START Material for this exercise
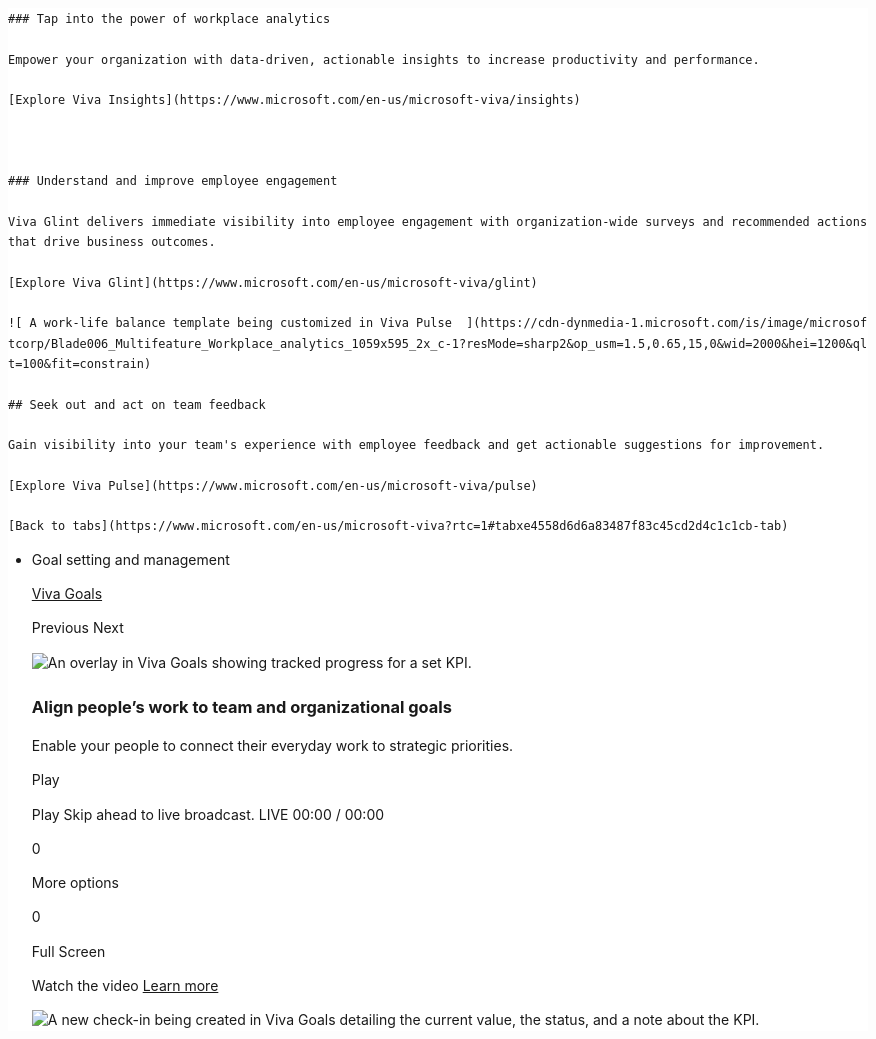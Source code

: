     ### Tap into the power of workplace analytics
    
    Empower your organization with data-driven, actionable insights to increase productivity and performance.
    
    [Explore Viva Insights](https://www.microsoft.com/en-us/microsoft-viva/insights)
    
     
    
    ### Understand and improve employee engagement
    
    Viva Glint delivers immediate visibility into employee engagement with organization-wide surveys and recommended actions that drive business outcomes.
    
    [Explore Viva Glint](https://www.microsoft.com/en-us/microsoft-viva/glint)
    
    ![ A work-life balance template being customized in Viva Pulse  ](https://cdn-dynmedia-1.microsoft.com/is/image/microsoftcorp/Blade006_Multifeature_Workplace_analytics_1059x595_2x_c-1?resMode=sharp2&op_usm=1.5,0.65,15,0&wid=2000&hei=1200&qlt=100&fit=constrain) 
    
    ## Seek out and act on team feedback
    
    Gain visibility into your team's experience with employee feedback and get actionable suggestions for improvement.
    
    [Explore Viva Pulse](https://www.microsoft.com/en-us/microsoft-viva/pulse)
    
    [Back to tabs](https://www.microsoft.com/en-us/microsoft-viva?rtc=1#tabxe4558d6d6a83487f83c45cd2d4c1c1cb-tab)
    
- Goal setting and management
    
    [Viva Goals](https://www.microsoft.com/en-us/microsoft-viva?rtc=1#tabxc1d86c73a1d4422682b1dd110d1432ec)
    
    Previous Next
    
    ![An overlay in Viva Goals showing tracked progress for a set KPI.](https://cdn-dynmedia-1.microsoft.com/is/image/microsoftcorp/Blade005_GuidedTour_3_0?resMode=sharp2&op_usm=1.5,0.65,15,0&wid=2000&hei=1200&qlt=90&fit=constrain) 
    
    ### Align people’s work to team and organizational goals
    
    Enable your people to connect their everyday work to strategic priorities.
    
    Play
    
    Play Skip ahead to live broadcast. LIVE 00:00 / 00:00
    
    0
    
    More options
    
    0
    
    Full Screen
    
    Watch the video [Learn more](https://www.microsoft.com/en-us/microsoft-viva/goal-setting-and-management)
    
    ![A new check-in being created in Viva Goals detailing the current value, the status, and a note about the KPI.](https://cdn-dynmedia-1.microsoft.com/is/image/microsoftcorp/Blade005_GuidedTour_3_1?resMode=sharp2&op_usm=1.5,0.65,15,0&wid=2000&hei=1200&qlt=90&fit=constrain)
END Material for this exercise
• [What you are asked to do]:
Please print the lines above exactly, beginning at the first line of the entries and ending at the line holding "### Understand and", and leave the pictures out.

• [Solution to the problem]:
Source code

:     ### Tap into the power of workplace analytics
    
    Empower your organization with data-driven, actionable insights to increase productivity and performance.
    
    [Explore Viva Insights](https://www.microsoft.com/en-us/microsoft-viva/insights)
    
     
    
    ### Understand and improve employee engagement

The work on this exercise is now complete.